Yellen will have three high-profile appearances in the weeks leading up to the meeting on Dec. 15 and 16, giving her plenty of opportunities to prepare people betting on interest rates.

Next week, the Fed chairwoman will testify before the House Financial Services Committee. On Dec. 2, she will give a speech at the Economic Club of Washington. The next day, she will testify before the Joint Economic Committee.

Each of those appearances will be part of the laborious process of avoiding major surprises.

The full public schedule likely means that Yellen “wanted to have the opportunity to really prep markets and the public in the case that they do decide to move forward with policy normalization,” said Laura Rosner, U.S. economist for BNP Paribas.

By contrast, Yellen did not make any public appearances in the month leading up to the Fed’s September meeting, a meeting that many investors thought might see the first rate hike.
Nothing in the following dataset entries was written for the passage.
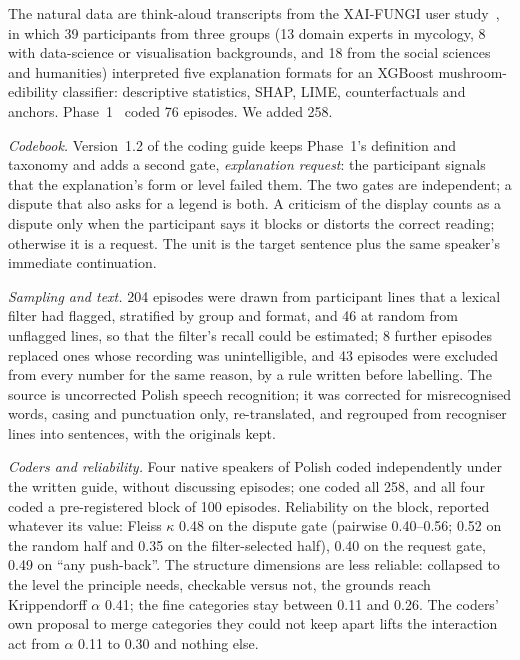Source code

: \documentclass[preprint,12pt,3p,times]{elsarticle}
\begin{document}
The natural data are think-aloud transcripts from the XAI-FUNGI user study~\cite{bobek2025dataset}, in which 39 participants from three groups (13 domain experts in mycology, 8 with data-science or visualisation backgrounds, and 18 from the social sciences and humanities) interpreted five explanation formats for an XGBoost mushroom-edibility classifier: descriptive statistics, SHAP, LIME, counterfactuals and anchors. Phase~1~\cite{phase1} coded 76 episodes. We added 258.

\emph{Codebook.} Version~1.2 of the coding guide keeps Phase~1's definition and taxonomy and adds a second gate, \emph{explanation request}: the participant signals that the explanation's form or level failed them. The two gates are independent; a dispute that also asks for a legend is both. A criticism of the display counts as a dispute only when the participant says it blocks or distorts the correct reading; otherwise it is a request. The unit is the target sentence plus the same speaker's immediate continuation.

\emph{Sampling and text.} 204 episodes were drawn from participant lines that a lexical filter had flagged, stratified by group and format, and 46 at random from unflagged lines, so that the filter's recall could be estimated; 8 further episodes replaced ones whose recording was unintelligible, and 43 episodes were excluded from every number for the same reason, by a rule written before labelling. The source is uncorrected Polish speech recognition; it was corrected for misrecognised words, casing and punctuation only, re-translated, and regrouped from recogniser lines into sentences, with the originals kept.

\emph{Coders and reliability.} Four native speakers of Polish coded independently under the written guide, without discussing episodes; one coded all 258, and all four coded a pre-registered block of 100 episodes. Reliability on the block, reported whatever its value: Fleiss $\kappa$ 0.48 on the dispute gate (pairwise 0.40--0.56; 0.52 on the random half and 0.35 on the filter-selected half), 0.40 on the request gate, 0.49 on ``any push-back''. The structure dimensions are less reliable: collapsed to the level the principle needs, checkable versus not, the grounds reach Krippendorff $\alpha$ 0.41; the fine categories stay between 0.11 and 0.26. The coders' own proposal to merge categories they could not keep apart lifts the interaction act from $\alpha$ 0.11 to 0.30 and nothing else.
\end{document}
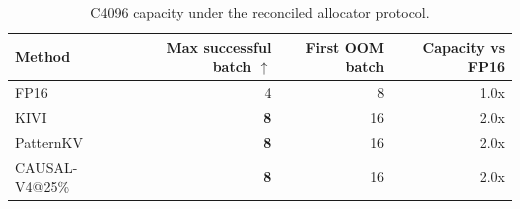 \begin{table}[t]
\centering
\small
\caption{C4096 capacity under the reconciled allocator protocol.}
\label{tab:capacity}
\begin{tabular}{lrrr}
\toprule
Method & Max successful batch $\uparrow$ & First OOM batch & Capacity vs FP16 \\
\midrule
FP16 & 4 & 8 & 1.0x \\
KIVI & \textbf{8} & 16 & 2.0x \\
PatternKV & \textbf{8} & 16 & 2.0x \\
CAUSAL-V4@25\% & \textbf{8} & 16 & 2.0x \\
\bottomrule
\end{tabular}
\end{table}
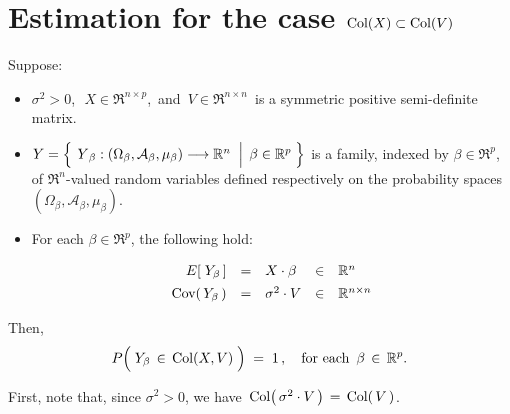 

\section{Estimation for the case $\textnormal{Col}(X) \subset \textnormal{Col}(V)$}
\setcounter{theorem}{0}
\setcounter{equation}{0}

\renewcommand{\theenumi}{\roman{enumi}}
\renewcommand{\labelenumi}{\textnormal{(\theenumi)}$\;\;$}


\begin{proposition}\label{PYinColVEqOne}
\mbox{}
\vskip 0.1cm
\noindent
Suppose:
\begin{itemize}
\item
	$\sigma^{2} > 0$,\,
	\,$X \in \Re^{n \times p}$,\,
	and
	\,$V \in \Re^{n \times n}$\,
	is a symmetric positive semi-definite matrix.
\item
	$Y = \left\{\;
		\left.
		\overset{{\color{white}.}}{Y}_{\beta} : (\Omega_{\beta},\mathcal{A}_{\beta},\mu_{\beta}) \longrightarrow \Re^{n}
		\;\;\right\vert\;
		\beta \in \Re^{p}
		\;\right\}$
	is a family, indexed by $\beta \in \Re^{p}$,
	of $\Re^{n}$-valued random variables defined respectively on the
	probability spaces $(\Omega_{\beta},\mathcal{A}_{\beta},\mu_{\beta})$.
\item
	For each $\beta \in \Re^{p}$, the following hold:
	\begin{equation*}
	\begin{array}{rclcl}
	E\!\left[\;Y_{\beta}\,\right] &  \overset{{\color{white}\vert}}{=} & X \cdot \beta & \in & \Re^{n}
	\\
	\Cov\!\left(\,Y_{\beta}\,\right) & \overset{{\color{white}\vert}}{=} & \sigma^{2} \cdot V & \in & \Re^{n \times n}
	\end{array}
	\end{equation*}
\end{itemize}
Then,
\begin{equation*}
	P\!\left(\;Y_{\beta} \, \overset{{\color{white}.}}{\in} \, \Col(X,V)\;\right) \; = \; 1\,,
	\quad
	\textnormal{for each \,$\beta \,\in\, \Re^{p}$}.
\end{equation*}
\end{proposition}
\proof
First, note that, since $\sigma^{2} > 0$, we have \,$\textnormal{Col}\!\left(\,\sigma^{2} \cdot V\,\right) \,=\, \textnormal{Col}\!\left(\,V\,\right)$.


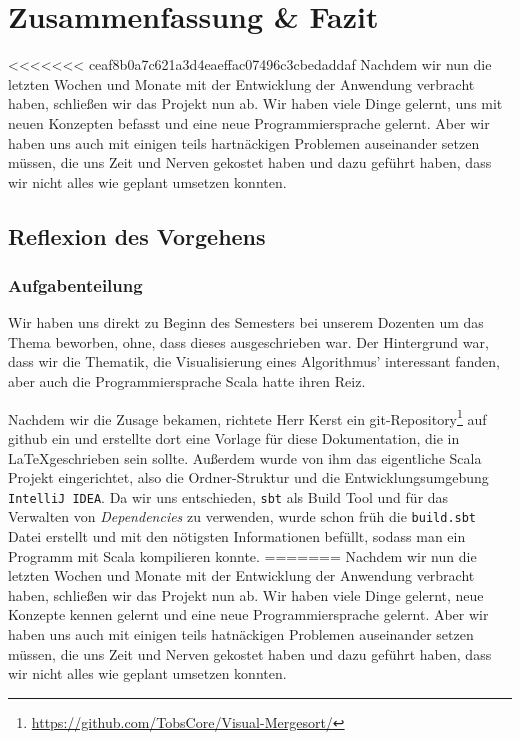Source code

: \chapter{Zusammenfassung \& Fazit}\label{chap:zusammenfassung-und-fazit}
<<<<<<< ceaf8b0a7c621a3d4eaeffac07496c3cbedaddaf
Nachdem wir nun die letzten Wochen und Monate mit der Entwicklung der Anwendung verbracht haben, schließen wir das Projekt nun ab. Wir haben viele Dinge gelernt, uns mit neuen Konzepten befasst und eine neue Programmiersprache gelernt. Aber wir haben uns auch mit einigen teils hartnäckigen Problemen auseinander setzen müssen, die uns Zeit und Nerven gekostet haben und dazu geführt haben, dass wir nicht alles wie geplant umsetzen konnten.

\section{Reflexion des Vorgehens}\label{sec:reflexion}
\subsection{Aufgabenteilung}
Wir haben uns direkt zu Beginn des Semesters bei unserem Dozenten um das Thema beworben, ohne, dass dieses ausgeschrieben war. Der Hintergrund war, dass wir die Thematik, die Visualisierung eines Algorithmus' interessant fanden, aber auch die Programmiersprache Scala hatte ihren Reiz.

Nachdem wir die Zusage bekamen, richtete Herr Kerst ein git-Repository\footnote{\url{https://github.com/TobsCore/Visual-Mergesort/}} auf github ein und erstellte dort eine Vorlage für diese Dokumentation, die in \LaTeX geschrieben sein sollte. Außerdem wurde von ihm das eigentliche Scala Projekt eingerichtet, also die Ordner-Struktur und die Entwicklungsumgebung \texttt{IntelliJ IDEA}. Da wir uns entschieden, \texttt{sbt} als Build Tool und für das Verwalten von \textit{Dependencies} zu verwenden, wurde schon früh die \texttt{build.sbt} Datei erstellt und mit den nötigsten Informationen befüllt, sodass man ein Programm mit Scala kompilieren konnte.
=======
Nachdem wir nun die letzten Wochen und Monate mit der Entwicklung der Anwendung verbracht haben, schließen wir das Projekt nun ab. Wir haben viele Dinge gelernt, neue Konzepte kennen gelernt und eine neue Programmiersprache gelernt. Aber wir haben uns auch mit einigen teils hatnäckigen Problemen auseinander setzen müssen, die uns Zeit und Nerven gekostet haben und dazu geführt haben, dass wir nicht alles wie geplant umsetzen konnten.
Like December, September’s meeting was one of the four each year that features a press conference by Yellen afterward, creating the perception that it might be more likely to feature a big policy change.

On Friday, the odds of a rate hike in December implied by bond markets rose to above 50 percent, after being closer to 30 percent before Wednesday’s policy announcement.

That shift comes even as the economic data have cast some doubt that the Fed’s objectives are closer to being met.

The Fed said in its announcement that it is looking for evidence that will make it “reasonably confident” that inflation is rising toward its 2 percent target.

On Friday, the Bureau of Economic Analysis reported that inflation slowed from 0.3 percent to 0.2 percent in the measure that the Fed uses for its target. Even stripping out volatile changes in the prices of food and energy, inflation was flat at 1.3 percent.

Meanwhile, the Bureau of Labor Statistics reported Friday that wages grew at the same relatively slow 2.1 percent annual rate that they have grown in recent months, suggesting a lack of upward pressure on prices from rising wages.

Yellen has said that she views low inflation as mostly driven by factors that are likely to prove temporary, such as the drop in oil prices and rise in the dollar.

But long-term inflation expectations, which Yellen views as the key to the belief that inflation will rise, also slipped in the University of Michigan survey of consumers released Friday.

The drop in consumer inflation expectations to the lowest level since 2002 is meaningful for the Fed’s plans, Rosner said. “Right now, according to the University of Michigan survey, people are expecting lower inflation over the next five to 10 years than they were expecting at any point during the financial crisis. That, to me, is surprising and definitely something worth monitoring.”

For her part, Rosner does not expect the Fed to raise rates until March, although she said she saw a higher probability of a December rate hike after this week’s events.